[EXERCISE GOAL]
Copy each line of the material in which the word "data" appears.

+ + +

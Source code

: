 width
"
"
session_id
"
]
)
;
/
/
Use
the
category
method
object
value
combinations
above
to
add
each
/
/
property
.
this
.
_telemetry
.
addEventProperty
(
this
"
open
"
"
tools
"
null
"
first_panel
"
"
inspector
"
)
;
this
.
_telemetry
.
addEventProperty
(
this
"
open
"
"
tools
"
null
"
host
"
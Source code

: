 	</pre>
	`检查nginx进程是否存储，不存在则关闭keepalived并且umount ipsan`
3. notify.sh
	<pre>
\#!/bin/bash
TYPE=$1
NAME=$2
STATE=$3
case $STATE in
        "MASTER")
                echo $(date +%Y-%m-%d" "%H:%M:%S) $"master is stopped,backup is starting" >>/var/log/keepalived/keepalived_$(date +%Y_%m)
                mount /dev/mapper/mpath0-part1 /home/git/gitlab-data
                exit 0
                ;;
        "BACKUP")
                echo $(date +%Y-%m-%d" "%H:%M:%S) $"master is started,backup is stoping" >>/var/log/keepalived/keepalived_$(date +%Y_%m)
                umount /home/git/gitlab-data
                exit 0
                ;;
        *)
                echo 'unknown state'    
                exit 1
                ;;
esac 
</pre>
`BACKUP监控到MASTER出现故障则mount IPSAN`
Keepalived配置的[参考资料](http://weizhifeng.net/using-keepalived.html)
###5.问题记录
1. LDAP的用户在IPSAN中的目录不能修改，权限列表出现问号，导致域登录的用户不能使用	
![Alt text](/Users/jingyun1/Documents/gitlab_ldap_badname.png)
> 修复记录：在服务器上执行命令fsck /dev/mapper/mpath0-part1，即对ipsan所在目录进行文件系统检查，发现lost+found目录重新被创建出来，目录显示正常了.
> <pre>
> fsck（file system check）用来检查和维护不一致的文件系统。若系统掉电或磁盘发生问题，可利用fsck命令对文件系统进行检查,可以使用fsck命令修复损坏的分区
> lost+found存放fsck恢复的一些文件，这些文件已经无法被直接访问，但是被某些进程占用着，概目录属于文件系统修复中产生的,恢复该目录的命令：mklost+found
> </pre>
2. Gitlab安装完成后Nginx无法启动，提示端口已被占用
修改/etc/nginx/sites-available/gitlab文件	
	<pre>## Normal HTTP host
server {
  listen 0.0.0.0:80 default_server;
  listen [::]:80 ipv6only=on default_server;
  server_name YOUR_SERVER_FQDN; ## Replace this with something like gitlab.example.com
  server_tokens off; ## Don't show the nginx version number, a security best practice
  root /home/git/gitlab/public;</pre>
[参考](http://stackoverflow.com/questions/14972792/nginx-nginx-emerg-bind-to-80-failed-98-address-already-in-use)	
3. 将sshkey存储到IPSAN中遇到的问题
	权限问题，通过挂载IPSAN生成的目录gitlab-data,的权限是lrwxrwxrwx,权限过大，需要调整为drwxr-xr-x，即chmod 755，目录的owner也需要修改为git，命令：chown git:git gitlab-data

+ + +

[OUTPUT FOR THIS EXERCISE]
                mount /dev/mapper/mpath0-part1 /home/git/gitlab-data
                umount /home/git/gitlab-data
	权限问题，通过挂载IPSAN生成的目录gitlab-data,的权限是lrwxrwxrwx,权限过大，需要调整为drwxr-xr-x，即chmod 755，目录的owner也需要修改为git，命令：chown git:git gitlab-data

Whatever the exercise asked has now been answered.